▸ Collected data entries:
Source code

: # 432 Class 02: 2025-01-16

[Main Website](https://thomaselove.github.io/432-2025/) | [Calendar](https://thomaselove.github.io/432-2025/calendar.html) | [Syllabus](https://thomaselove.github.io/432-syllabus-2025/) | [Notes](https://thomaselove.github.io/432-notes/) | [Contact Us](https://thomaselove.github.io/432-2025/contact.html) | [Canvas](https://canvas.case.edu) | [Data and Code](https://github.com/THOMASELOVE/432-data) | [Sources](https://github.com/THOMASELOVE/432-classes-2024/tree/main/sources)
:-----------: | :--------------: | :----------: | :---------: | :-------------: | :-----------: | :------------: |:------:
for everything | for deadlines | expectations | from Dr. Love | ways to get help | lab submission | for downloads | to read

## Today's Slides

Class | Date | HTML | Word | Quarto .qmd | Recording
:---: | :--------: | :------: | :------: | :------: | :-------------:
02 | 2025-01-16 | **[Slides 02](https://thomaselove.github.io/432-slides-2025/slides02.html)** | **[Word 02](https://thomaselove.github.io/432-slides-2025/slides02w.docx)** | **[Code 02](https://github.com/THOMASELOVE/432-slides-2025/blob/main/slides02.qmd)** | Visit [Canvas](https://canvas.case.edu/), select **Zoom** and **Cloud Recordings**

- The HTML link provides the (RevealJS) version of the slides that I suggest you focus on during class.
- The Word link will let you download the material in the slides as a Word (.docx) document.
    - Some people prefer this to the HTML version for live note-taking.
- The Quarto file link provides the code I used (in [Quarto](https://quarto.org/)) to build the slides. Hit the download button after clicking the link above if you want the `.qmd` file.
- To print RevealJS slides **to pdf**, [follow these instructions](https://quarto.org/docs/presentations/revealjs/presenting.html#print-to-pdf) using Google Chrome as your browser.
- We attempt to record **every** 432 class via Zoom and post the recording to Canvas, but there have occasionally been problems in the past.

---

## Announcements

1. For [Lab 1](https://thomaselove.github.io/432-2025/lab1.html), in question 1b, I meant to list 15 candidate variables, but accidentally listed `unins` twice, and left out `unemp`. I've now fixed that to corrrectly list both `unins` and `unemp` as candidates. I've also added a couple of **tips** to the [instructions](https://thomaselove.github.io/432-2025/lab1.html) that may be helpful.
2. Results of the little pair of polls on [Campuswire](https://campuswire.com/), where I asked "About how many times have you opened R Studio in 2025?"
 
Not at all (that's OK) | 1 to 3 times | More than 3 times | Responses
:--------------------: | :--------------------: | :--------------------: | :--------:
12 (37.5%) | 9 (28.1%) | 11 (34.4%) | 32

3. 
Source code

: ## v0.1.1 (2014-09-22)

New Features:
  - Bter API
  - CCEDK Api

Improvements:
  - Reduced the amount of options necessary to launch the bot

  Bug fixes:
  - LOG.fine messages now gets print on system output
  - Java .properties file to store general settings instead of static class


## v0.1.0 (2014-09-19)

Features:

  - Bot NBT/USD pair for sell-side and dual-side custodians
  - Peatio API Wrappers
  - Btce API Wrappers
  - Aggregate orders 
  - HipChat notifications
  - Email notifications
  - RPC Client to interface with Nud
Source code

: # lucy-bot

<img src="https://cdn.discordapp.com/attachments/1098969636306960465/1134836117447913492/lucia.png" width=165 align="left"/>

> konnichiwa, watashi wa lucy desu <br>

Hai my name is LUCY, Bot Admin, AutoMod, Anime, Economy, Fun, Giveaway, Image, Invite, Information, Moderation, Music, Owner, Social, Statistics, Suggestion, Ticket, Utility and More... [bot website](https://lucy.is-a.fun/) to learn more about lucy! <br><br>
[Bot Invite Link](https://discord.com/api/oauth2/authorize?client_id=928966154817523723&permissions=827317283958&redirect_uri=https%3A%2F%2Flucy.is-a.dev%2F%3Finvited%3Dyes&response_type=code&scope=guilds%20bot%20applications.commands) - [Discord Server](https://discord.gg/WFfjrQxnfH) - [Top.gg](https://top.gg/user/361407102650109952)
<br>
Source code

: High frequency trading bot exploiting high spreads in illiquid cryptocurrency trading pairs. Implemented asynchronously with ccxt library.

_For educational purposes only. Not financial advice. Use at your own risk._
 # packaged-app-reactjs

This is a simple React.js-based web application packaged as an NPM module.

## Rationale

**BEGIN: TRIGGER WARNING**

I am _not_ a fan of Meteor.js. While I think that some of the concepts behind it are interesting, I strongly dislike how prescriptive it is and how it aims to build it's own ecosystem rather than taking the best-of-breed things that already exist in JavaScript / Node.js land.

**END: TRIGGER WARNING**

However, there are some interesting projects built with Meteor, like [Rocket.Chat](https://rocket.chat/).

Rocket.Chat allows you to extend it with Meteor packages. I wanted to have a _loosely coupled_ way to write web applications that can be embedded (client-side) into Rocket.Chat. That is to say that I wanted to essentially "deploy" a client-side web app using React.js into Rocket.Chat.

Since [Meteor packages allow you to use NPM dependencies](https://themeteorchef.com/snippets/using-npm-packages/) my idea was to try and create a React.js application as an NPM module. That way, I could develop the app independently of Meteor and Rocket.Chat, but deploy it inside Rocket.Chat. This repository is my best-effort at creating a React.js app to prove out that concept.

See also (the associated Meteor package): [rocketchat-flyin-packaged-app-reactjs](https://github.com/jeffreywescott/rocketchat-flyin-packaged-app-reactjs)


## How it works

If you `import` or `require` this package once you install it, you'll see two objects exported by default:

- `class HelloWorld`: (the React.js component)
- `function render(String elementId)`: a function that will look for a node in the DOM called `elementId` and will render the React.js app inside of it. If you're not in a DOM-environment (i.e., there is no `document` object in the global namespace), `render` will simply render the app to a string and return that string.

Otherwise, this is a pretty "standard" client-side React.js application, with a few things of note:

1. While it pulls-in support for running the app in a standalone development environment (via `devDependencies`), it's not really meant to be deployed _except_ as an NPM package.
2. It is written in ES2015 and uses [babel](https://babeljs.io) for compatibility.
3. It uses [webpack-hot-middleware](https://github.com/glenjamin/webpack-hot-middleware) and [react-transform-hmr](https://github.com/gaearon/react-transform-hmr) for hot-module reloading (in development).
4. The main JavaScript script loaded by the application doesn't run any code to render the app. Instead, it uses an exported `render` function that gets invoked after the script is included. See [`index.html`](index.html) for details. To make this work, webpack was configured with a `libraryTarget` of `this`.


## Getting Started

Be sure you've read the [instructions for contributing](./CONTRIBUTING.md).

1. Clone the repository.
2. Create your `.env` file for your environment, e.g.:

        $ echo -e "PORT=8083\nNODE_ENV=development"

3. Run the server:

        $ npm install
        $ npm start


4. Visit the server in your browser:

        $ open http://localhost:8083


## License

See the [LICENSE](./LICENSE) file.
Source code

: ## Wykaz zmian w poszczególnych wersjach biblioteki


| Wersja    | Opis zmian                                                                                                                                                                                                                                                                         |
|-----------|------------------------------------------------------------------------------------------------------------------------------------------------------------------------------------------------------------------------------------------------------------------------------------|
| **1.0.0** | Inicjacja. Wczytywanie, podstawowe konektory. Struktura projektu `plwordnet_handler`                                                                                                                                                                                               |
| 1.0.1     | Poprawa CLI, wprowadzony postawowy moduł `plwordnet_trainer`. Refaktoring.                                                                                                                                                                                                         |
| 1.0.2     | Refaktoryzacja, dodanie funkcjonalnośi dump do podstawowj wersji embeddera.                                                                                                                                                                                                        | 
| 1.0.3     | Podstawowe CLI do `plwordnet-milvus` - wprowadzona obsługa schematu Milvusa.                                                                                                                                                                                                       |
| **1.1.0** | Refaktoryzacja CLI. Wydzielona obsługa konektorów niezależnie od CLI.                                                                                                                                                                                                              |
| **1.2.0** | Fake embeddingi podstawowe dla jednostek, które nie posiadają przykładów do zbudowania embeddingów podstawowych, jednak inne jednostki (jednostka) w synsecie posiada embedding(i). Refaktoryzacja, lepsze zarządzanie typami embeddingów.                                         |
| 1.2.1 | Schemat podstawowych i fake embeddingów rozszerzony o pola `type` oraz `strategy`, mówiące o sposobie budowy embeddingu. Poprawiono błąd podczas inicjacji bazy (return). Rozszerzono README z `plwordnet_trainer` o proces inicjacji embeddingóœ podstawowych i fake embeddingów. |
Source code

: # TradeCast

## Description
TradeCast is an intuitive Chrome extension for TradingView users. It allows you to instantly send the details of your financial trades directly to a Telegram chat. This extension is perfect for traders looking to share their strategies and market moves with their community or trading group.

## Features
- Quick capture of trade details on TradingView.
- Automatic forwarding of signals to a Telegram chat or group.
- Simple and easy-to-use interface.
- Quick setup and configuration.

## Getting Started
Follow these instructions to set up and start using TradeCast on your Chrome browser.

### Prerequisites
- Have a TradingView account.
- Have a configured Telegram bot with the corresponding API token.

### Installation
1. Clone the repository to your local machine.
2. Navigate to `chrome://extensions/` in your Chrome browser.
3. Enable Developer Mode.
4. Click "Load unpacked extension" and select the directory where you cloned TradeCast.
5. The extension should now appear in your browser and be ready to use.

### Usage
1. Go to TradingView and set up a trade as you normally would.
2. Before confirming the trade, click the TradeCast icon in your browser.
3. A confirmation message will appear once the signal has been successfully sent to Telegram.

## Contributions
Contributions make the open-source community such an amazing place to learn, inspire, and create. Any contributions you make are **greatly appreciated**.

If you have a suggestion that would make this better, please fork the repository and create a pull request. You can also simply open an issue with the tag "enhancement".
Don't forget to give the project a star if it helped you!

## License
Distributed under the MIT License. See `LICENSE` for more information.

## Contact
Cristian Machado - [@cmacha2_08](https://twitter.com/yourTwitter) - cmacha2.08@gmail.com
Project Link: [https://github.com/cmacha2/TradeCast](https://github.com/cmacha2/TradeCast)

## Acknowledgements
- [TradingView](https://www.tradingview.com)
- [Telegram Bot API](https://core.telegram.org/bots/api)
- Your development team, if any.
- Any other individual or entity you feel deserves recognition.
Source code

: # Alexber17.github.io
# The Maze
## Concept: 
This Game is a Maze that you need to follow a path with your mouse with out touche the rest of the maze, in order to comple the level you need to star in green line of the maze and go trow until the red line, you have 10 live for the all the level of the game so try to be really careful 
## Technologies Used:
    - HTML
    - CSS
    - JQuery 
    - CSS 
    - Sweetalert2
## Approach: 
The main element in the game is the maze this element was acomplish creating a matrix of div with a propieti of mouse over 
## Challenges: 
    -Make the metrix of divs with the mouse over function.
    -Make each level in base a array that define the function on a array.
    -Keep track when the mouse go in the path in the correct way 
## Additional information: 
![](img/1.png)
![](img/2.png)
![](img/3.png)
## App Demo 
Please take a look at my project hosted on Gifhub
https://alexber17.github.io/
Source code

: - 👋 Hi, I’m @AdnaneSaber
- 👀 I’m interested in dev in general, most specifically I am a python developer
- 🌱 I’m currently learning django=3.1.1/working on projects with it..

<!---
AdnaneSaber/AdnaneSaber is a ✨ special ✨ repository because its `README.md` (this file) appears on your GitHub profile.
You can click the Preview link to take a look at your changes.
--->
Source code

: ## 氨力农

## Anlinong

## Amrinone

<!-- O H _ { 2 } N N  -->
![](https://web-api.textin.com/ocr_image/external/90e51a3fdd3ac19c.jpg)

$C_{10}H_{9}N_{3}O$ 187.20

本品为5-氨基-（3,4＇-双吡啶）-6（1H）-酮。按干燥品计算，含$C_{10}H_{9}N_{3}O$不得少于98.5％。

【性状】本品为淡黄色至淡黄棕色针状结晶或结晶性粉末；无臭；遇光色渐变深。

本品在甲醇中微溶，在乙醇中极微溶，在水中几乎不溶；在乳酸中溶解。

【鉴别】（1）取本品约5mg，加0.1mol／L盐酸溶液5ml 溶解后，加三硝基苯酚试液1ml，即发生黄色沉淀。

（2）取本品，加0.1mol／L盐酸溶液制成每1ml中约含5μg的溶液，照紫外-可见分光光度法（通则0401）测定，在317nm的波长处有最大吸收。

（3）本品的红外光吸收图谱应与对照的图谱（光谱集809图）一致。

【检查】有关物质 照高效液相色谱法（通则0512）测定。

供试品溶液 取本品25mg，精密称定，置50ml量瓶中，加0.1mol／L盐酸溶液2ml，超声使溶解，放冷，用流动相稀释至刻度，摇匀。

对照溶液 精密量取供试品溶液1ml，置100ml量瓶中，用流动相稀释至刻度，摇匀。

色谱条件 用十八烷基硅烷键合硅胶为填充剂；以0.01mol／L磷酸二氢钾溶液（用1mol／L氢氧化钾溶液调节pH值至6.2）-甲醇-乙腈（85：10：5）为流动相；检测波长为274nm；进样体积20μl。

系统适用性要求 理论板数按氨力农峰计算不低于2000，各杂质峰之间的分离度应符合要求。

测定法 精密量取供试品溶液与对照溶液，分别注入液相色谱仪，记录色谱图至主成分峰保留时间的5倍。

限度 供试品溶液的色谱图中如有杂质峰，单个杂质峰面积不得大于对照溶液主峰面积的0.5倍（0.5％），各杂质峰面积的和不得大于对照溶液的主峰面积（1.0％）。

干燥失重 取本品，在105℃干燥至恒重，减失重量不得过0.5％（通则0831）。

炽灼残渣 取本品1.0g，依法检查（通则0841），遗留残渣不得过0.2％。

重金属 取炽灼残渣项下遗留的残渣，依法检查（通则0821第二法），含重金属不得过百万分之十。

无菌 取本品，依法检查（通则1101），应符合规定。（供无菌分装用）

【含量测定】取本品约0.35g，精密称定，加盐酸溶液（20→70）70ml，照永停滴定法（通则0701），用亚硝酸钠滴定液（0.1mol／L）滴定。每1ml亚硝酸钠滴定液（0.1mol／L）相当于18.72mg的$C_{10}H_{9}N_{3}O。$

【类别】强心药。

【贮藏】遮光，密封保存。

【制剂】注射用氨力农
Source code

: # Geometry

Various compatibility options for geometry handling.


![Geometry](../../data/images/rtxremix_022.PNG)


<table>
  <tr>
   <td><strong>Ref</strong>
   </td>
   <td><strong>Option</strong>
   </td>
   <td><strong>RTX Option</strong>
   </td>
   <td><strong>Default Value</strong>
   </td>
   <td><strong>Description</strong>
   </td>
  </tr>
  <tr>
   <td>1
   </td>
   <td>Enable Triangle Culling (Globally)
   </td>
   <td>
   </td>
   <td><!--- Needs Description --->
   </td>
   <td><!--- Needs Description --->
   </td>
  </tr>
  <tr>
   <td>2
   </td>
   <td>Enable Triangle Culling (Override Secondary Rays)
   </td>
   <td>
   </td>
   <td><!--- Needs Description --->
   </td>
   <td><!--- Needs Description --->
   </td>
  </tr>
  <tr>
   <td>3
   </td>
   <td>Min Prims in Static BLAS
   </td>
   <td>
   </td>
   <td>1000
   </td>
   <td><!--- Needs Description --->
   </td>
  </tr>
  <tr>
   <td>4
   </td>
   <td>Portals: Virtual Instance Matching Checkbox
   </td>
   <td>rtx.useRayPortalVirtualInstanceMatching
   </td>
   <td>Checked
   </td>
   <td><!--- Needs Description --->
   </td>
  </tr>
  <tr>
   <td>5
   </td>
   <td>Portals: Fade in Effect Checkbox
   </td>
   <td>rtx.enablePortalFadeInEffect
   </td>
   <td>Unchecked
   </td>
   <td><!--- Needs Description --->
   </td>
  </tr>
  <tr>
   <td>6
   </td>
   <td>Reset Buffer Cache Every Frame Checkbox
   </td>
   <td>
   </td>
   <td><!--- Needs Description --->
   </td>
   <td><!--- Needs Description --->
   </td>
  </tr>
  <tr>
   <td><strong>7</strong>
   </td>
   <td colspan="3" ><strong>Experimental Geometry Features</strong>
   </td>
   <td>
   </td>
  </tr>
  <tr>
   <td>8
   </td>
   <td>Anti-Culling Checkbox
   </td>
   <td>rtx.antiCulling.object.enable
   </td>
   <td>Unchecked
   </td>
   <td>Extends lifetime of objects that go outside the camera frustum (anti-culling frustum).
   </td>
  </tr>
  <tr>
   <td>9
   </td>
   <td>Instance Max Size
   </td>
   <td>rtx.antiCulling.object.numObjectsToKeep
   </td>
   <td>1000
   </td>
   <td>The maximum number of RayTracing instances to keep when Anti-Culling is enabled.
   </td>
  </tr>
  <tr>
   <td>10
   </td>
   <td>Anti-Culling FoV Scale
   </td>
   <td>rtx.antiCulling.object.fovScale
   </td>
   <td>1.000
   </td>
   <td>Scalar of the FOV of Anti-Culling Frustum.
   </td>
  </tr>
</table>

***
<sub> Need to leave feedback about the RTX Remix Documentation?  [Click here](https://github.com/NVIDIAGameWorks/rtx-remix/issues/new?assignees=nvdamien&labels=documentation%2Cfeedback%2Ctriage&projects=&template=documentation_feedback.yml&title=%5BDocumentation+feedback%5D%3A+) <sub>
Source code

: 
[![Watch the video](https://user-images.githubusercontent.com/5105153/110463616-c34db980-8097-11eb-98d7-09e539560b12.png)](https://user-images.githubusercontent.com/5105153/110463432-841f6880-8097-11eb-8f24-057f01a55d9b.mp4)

▸ ASSIGNMENT: Read through the entries above and copy each line that has the string "best" in it.

▸ SOLUTION TO THIS PROBLEM:
I am _not_ a fan of Meteor.js. While I think that some of the concepts behind it are interesting, I strongly dislike how prescriptive it is and how it aims to build it's own ecosystem rather than taking the best-of-breed things that already exist in JavaScript / Node.js land.
Since [Meteor packages allow you to use NPM dependencies](https://themeteorchef.com/snippets/using-npm-packages/) my idea was to try and create a React.js application as an NPM module. That way, I could develop the app independently of Meteor and Rocket.Chat, but deploy it inside Rocket.Chat. This repository is my best-effort at creating a React.js app to prove out that concept.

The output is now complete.